**TASK TO COMPLETE**:
Output each record exactly, excluding pictures.

**DATASET**:
<<<<
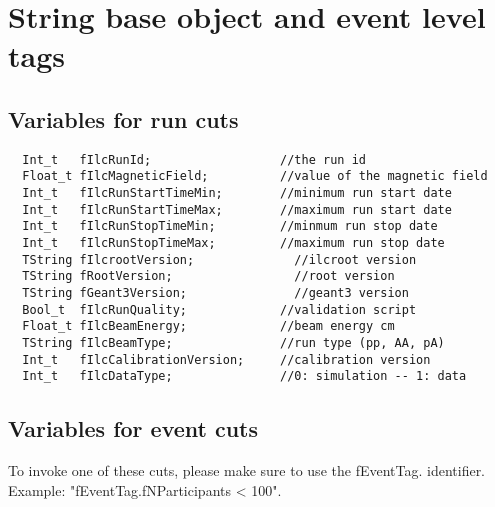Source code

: \section{String base object and event level tags}
\label{App:StringCuts}
\subsection{Variables for run cuts}
{\ttfamily \noindent
\begin{verbatim}
  Int_t   fIlcRunId;                  //the run id
  Float_t fIlcMagneticField;          //value of the magnetic field
  Int_t   fIlcRunStartTimeMin;        //minimum run start date
  Int_t   fIlcRunStartTimeMax;        //maximum run start date
  Int_t   fIlcRunStopTimeMin;         //minmum run stop date
  Int_t   fIlcRunStopTimeMax;         //maximum run stop date
  TString fIlcrootVersion;              //ilcroot version
  TString fRootVersion;                 //root version
  TString fGeant3Version;               //geant3 version
  Bool_t  fIlcRunQuality;             //validation script
  Float_t fIlcBeamEnergy;             //beam energy cm
  TString fIlcBeamType;               //run type (pp, AA, pA)
  Int_t   fIlcCalibrationVersion;     //calibration version  
  Int_t   fIlcDataType;               //0: simulation -- 1: data  
\end{verbatim}
}
\subsection{Variables for event cuts}
To invoke one of these cuts, please make sure to use the {\ttfamily fEventTag.} identifier. Example: {\ttfamily "fEventTag.fNParticipants < 100"}.

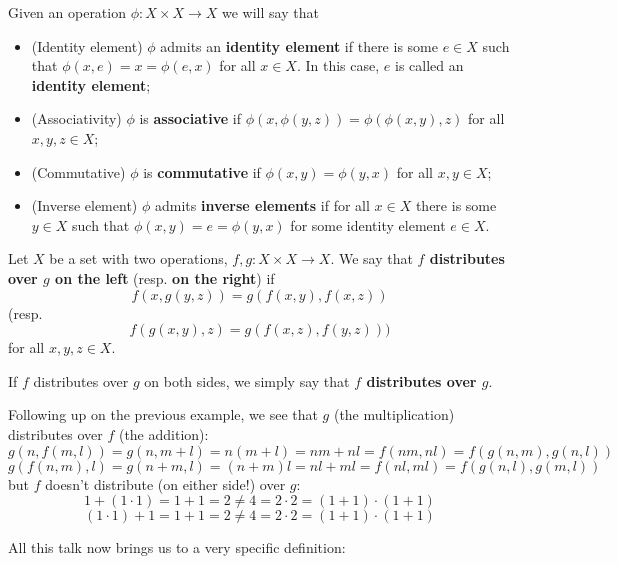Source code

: \begin{df}
	Given an operation $\phi:X\times X\to X$ we will say that
	\begin{itemize}
		\item (Identity element) $\phi$ admits an \textbf{identity element} if there is some $e\in X$ such that $\phi(x,e)=x=\phi(e,x)$ for all $x\in X$. In this case, $e$ is called an \textbf{identity element};
		\item (Associativity) $\phi$ is \textbf{associative} if $\phi(x,\phi(y,z))=\phi(\phi(x,y),z)$ for all $x,y,z\in X$;
		\item (Commutative) $\phi$ is \textbf{commutative} if $\phi(x,y)=\phi(y,x)$ for all $x,y\in X$;
		\item (Inverse element) $\phi$ admits \textbf{inverse elements} if for all $x\in X$ there is some $y\in X$ such that $\phi(x,y)=e=\phi(y,x)$ for some identity element $e\in X$.
	\end{itemize}
\end{df}

\begin{df}
	Let $X$ be a set with two operations, $f,g:X\times X\to X$. We say that \textbf{$f$ distributes over $g$ on the left} (resp. \textbf{on the right}) if $$f(x,g(y,z))=g(f(x,y),f(x,z))$$ (resp. $$f(g(x,y),z)=g(f(x,z),f(y,z)))$$ for all $x,y,z\in X$.
	
	If $f$ distributes over $g$ on both sides, we simply say that \textbf{$f$ distributes over $g$}.
\end{df}
\begin{ex}
	Following up on the previous example, we see that $g$ (the multiplication) distributes over $f$ (the addition):
	\[g(n,f(m,l))=g(n,m+l)=n(m+l)=nm+nl=f(nm,nl)=f(g(n,m),g(n,l))\]
	\[g(f(n,m),l)=g(n+m,l)=(n+m)l=nl+ml=f(nl,ml)=f(g(n,l),g(m,l))\]but $f$ doesn't distribute (on either side!) over $g$:
	\[1+(1\cdot 1)=1+1=2\neq 4=2\cdot 2=(1+1)\cdot(1+1)\]
	\[(1\cdot 1)+1=1+1=2\neq 4=2\cdot 2=(1+1)\cdot(1+1)\]
\end{ex}

All this talk now brings us to a very specific definition:

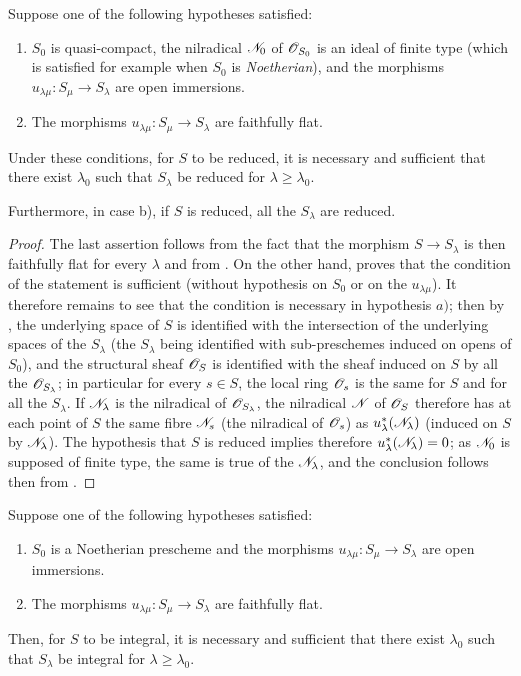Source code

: \begin{proposition}[8.7.2]
\label{IV.8.7.2}
Suppose \textup{one} of the following hypotheses satisfied:
\begin{enumerate}[label=\emph{\alph*)}]
\item $S_0$ is quasi-compact, the nilradical $\sh{N}_0$ of $\sh{O}_{S_0}$ is an ideal of finite type \textup{(which is satisfied for example when $S_0$ is \emph{Noetherian})}, and the morphisms $u_{\lambda\mu}:S_\mu\to S_\lambda$ are open immersions.
\item The morphisms $u_{\lambda\mu}:S_\mu\to S_\lambda$ are faithfully flat.
\end{enumerate}
Under these conditions, for $S$ to be reduced, it is necessary and sufficient that there exist $\lambda_0$ such that $S_\lambda$ be reduced for $\lambda\geqslant\lambda_0$.

Furthermore, in case b), if $S$ is reduced, all the $S_\lambda$ are reduced.
\end{proposition}

\begin{proof}
The last assertion follows from the fact that the morphism $S\to S_\lambda$ is then faithfully flat for every $\lambda$  and from .
On the other hand,  proves that the condition of the statement is sufficient (without hypothesis on $S_0$ or on the $u_{\lambda\mu}$).
It therefore remains to see that the condition is necessary in hypothesis $a)$; then by , the underlying space of $S$ is identified with the intersection of the underlying spaces of the $S_\lambda$ (the $S_\lambda$ being identified with sub-preschemes induced on opens of $S_0$), and the structural sheaf $\sh{O}_S$ is identified with
the sheaf induced on $S$ by all the $\sh{O}_{S_\lambda}$; in particular for every $s\in S$, the local ring $\sh{O}_s$ is the same for $S$ and for all the $S_\lambda$.
If $\sh{N}_\lambda$ is the nilradical of $\sh{O}_{S_\lambda}$, the nilradical $\sh{N}$ of $\sh{O}_S$ therefore has at each point of $S$ the same fibre $\sh{N}_s$ (the nilradical of $\sh{O}_s$) as $u_\lambda^*(\sh{N}_\lambda)$ (induced on $S$ by $\sh{N}_\lambda$).
The hypothesis that $S$ is reduced implies therefore $u_\lambda^*(\sh{N}_\lambda)=0$; as $\sh{N}_0$ is supposed of finite type, the same is true of the $\sh{N}_\lambda$, and the conclusion follows then from .
\end{proof}

\begin{corollary}[8.7.3]
\label{IV.8.7.3}
Suppose \textup{one} of the following hypotheses satisfied:
\begin{enumerate}[label=\emph{\alph*)}]
\item $S_0$ is a Noetherian prescheme and the morphisms $u_{\lambda\mu}:S_\mu\to S_\lambda$ are open immersions.
\item The morphisms $u_{\lambda\mu}:S_\mu\to S_\lambda$ are faithfully flat.
\end{enumerate}
Then, for $S$ to be integral, it is necessary and sufficient that there exist $\lambda_0$ such that $S_\lambda$ be integral for $\lambda\geqslant\lambda_0$.
\end{corollary}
>>>>
**WRITTEN ANSWER**:
Source code

: \section{String base object and event level tags}
\label{App:StringCuts}
\subsection{Variables for run cuts}
{\ttfamily \noindent
\begin{verbatim}
  Int_t   fIlcRunId;                  //the run id
  Float_t fIlcMagneticField;          //value of the magnetic field
  Int_t   fIlcRunStartTimeMin;        //minimum run start date
  Int_t   fIlcRunStartTimeMax;        //maximum run start date
  Int_t   fIlcRunStopTimeMin;         //minmum run stop date
  Int_t   fIlcRunStopTimeMax;         //maximum run stop date
  TString fIlcrootVersion;              //ilcroot version
  TString fRootVersion;                 //root version
  TString fGeant3Version;               //geant3 version
  Bool_t  fIlcRunQuality;             //validation script
  Float_t fIlcBeamEnergy;             //beam energy cm
  TString fIlcBeamType;               //run type (pp, AA, pA)
  Int_t   fIlcCalibrationVersion;     //calibration version  
  Int_t   fIlcDataType;               //0: simulation -- 1: data  
\end{verbatim}
}
\subsection{Variables for event cuts}
To invoke one of these cuts, please make sure to use the {\ttfamily fEventTag.} identifier. Example: {\ttfamily "fEventTag.fNParticipants < 100"}.

Source code

: \begin{df}
	Given an operation $\phi:X\times X\to X$ we will say that
	\begin{itemize}
		\item (Identity element) $\phi$ admits an \textbf{identity element} if there is some $e\in X$ such that $\phi(x,e)=x=\phi(e,x)$ for all $x\in X$. In this case, $e$ is called an \textbf{identity element};
		\item (Associativity) $\phi$ is \textbf{associative} if $\phi(x,\phi(y,z))=\phi(\phi(x,y),z)$ for all $x,y,z\in X$;
		\item (Commutative) $\phi$ is \textbf{commutative} if $\phi(x,y)=\phi(y,x)$ for all $x,y\in X$;
		\item (Inverse element) $\phi$ admits \textbf{inverse elements} if for all $x\in X$ there is some $y\in X$ such that $\phi(x,y)=e=\phi(y,x)$ for some identity element $e\in X$.
	\end{itemize}
\end{df}

\begin{df}
	Let $X$ be a set with two operations, $f,g:X\times X\to X$. We say that \textbf{$f$ distributes over $g$ on the left} (resp. \textbf{on the right}) if $$f(x,g(y,z))=g(f(x,y),f(x,z))$$ (resp. $$f(g(x,y),z)=g(f(x,z),f(y,z)))$$ for all $x,y,z\in X$.
	
	If $f$ distributes over $g$ on both sides, we simply say that \textbf{$f$ distributes over $g$}.
\end{df}
\begin{ex}
	Following up on the previous example, we see that $g$ (the multiplication) distributes over $f$ (the addition):
	\[g(n,f(m,l))=g(n,m+l)=n(m+l)=nm+nl=f(nm,nl)=f(g(n,m),g(n,l))\]
	\[g(f(n,m),l)=g(n+m,l)=(n+m)l=nl+ml=f(nl,ml)=f(g(n,l),g(m,l))\]but $f$ doesn't distribute (on either side!) over $g$:
	\[1+(1\cdot 1)=1+1=2\neq 4=2\cdot 2=(1+1)\cdot(1+1)\]
	\[(1\cdot 1)+1=1+1=2\neq 4=2\cdot 2=(1+1)\cdot(1+1)\]
\end{ex}

All this talk now brings us to a very specific definition:

Source code

: \begin{proposition}[8.7.2]
\label{IV.8.7.2}
Suppose \textup{one} of the following hypotheses satisfied:
\begin{enumerate}[label=\emph{\alph*)}]
\item $S_0$ is quasi-compact, the nilradical $\sh{N}_0$ of $\sh{O}_{S_0}$ is an ideal of finite type \textup{(which is satisfied for example when $S_0$ is \emph{Noetherian})}, and the morphisms $u_{\lambda\mu}:S_\mu\to S_\lambda$ are open immersions.
\item The morphisms $u_{\lambda\mu}:S_\mu\to S_\lambda$ are faithfully flat.
\end{enumerate}
Under these conditions, for $S$ to be reduced, it is necessary and sufficient that there exist $\lambda_0$ such that $S_\lambda$ be reduced for $\lambda\geqslant\lambda_0$.

Furthermore, in case b), if $S$ is reduced, all the $S_\lambda$ are reduced.
\end{proposition}

\begin{proof}
The last assertion follows from the fact that the morphism $S\to S_\lambda$ is then faithfully flat for every $\lambda$  and from .
On the other hand,  proves that the condition of the statement is sufficient (without hypothesis on $S_0$ or on the $u_{\lambda\mu}$).
It therefore remains to see that the condition is necessary in hypothesis $a)$; then by , the underlying space of $S$ is identified with the intersection of the underlying spaces of the $S_\lambda$ (the $S_\lambda$ being identified with sub-preschemes induced on opens of $S_0$), and the structural sheaf $\sh{O}_S$ is identified with
the sheaf induced on $S$ by all the $\sh{O}_{S_\lambda}$; in particular for every $s\in S$, the local ring $\sh{O}_s$ is the same for $S$ and for all the $S_\lambda$.
If $\sh{N}_\lambda$ is the nilradical of $\sh{O}_{S_\lambda}$, the nilradical $\sh{N}$ of $\sh{O}_S$ therefore has at each point of $S$ the same fibre $\sh{N}_s$ (the nilradical of $\sh{O}_s$) as $u_\lambda^*(\sh{N}_\lambda)$ (induced on $S$ by $\sh{N}_\lambda$).
The hypothesis that $S$ is reduced implies therefore $u_\lambda^*(\sh{N}_\lambda)=0$; as $\sh{N}_0$ is supposed of finite type, the same is true of the $\sh{N}_\lambda$, and the conclusion follows then from .
\end{proof}

\begin{corollary}[8.7.3]
\label{IV.8.7.3}
Suppose \textup{one} of the following hypotheses satisfied:
\begin{enumerate}[label=\emph{\alph*)}]
\item $S_0$ is a Noetherian prescheme and the morphisms $u_{\lambda\mu}:S_\mu\to S_\lambda$ are open immersions.
\item The morphisms $u_{\lambda\mu}:S_\mu\to S_\lambda$ are faithfully flat.
\end{enumerate}
Then, for $S$ to be integral, it is necessary and sufficient that there exist $\lambda_0$ such that $S_\lambda$ be integral for $\lambda\geqslant\lambda_0$.
\end{corollary}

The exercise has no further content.